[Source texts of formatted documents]
------------------------------

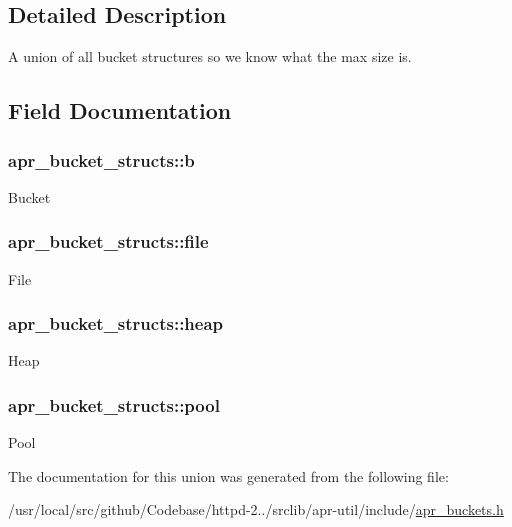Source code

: \subsection{Detailed Description}
A union of all bucket structures so we know what the max size is. 

\subsection{Field Documentation}
\subsubsection[{\texorpdfstring{b}{b}}]{ apr\+\_\+bucket\+\_\+structs\+::b}\hypertarget{unionapr__bucket__structs_a840c42a20727de2e4534ca05f1f6c990}{}\label{unionapr__bucket__structs_a840c42a20727de2e4534ca05f1f6c990}
Bucket 
\subsubsection[{\texorpdfstring{file}{file}}]{ apr\+\_\+bucket\+\_\+structs\+::file}\hypertarget{unionapr__bucket__structs_ab339255acdf750133759a0d67b3f2e30}{}\label{unionapr__bucket__structs_ab339255acdf750133759a0d67b3f2e30}
File 
\subsubsection[{\texorpdfstring{heap}{heap}}]{ apr\+\_\+bucket\+\_\+structs\+::heap}\hypertarget{unionapr__bucket__structs_a5335dc82d8250e511a9c55e5fea97141}{}\label{unionapr__bucket__structs_a5335dc82d8250e511a9c55e5fea97141}
Heap 
\subsubsection[{\texorpdfstring{pool}{pool}}]{ apr\+\_\+bucket\+\_\+structs\+::pool}\hypertarget{unionapr__bucket__structs_ab926fe2af7c1780c03bf1669766db4a1}{}\label{unionapr__bucket__structs_ab926fe2af7c1780c03bf1669766db4a1}
Pool 

The documentation for this union was generated from the following file\+:\begin{DoxyCompactItemize}
\item 
/usr/local/src/github/\+Codebase/httpd-\/2../srclib/apr-\/util/include/\hyperlink{apr__buckets_8h}{apr\+\_\+buckets.\+h}\end{DoxyCompactItemize}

------------------------------

**Task prompt**
Please retype all the entries word for word, omitting the pictures.

**Completed task**
Source code

: \subsection{Detailed Description}
A union of all bucket structures so we know what the max size is. 

\subsection{Field Documentation}
\subsubsection[{\texorpdfstring{b}{b}}]{ apr\+\_\+bucket\+\_\+structs\+::b}\hypertarget{unionapr__bucket__structs_a840c42a20727de2e4534ca05f1f6c990}{}\label{unionapr__bucket__structs_a840c42a20727de2e4534ca05f1f6c990}
Bucket 
\subsubsection[{\texorpdfstring{file}{file}}]{ apr\+\_\+bucket\+\_\+structs\+::file}\hypertarget{unionapr__bucket__structs_ab339255acdf750133759a0d67b3f2e30}{}\label{unionapr__bucket__structs_ab339255acdf750133759a0d67b3f2e30}
File 
\subsubsection[{\texorpdfstring{heap}{heap}}]{ apr\+\_\+bucket\+\_\+structs\+::heap}\hypertarget{unionapr__bucket__structs_a5335dc82d8250e511a9c55e5fea97141}{}\label{unionapr__bucket__structs_a5335dc82d8250e511a9c55e5fea97141}
Heap 
\subsubsection[{\texorpdfstring{pool}{pool}}]{ apr\+\_\+bucket\+\_\+structs\+::pool}\hypertarget{unionapr__bucket__structs_ab926fe2af7c1780c03bf1669766db4a1}{}\label{unionapr__bucket__structs_ab926fe2af7c1780c03bf1669766db4a1}
Pool 

The documentation for this union was generated from the following file\+:\begin{DoxyCompactItemize}
\item 
/usr/local/src/github/\+Codebase/httpd-\/2../srclib/apr-\/util/include/\hyperlink{apr__buckets_8h}{apr\+\_\+buckets.\+h}\end{DoxyCompactItemize}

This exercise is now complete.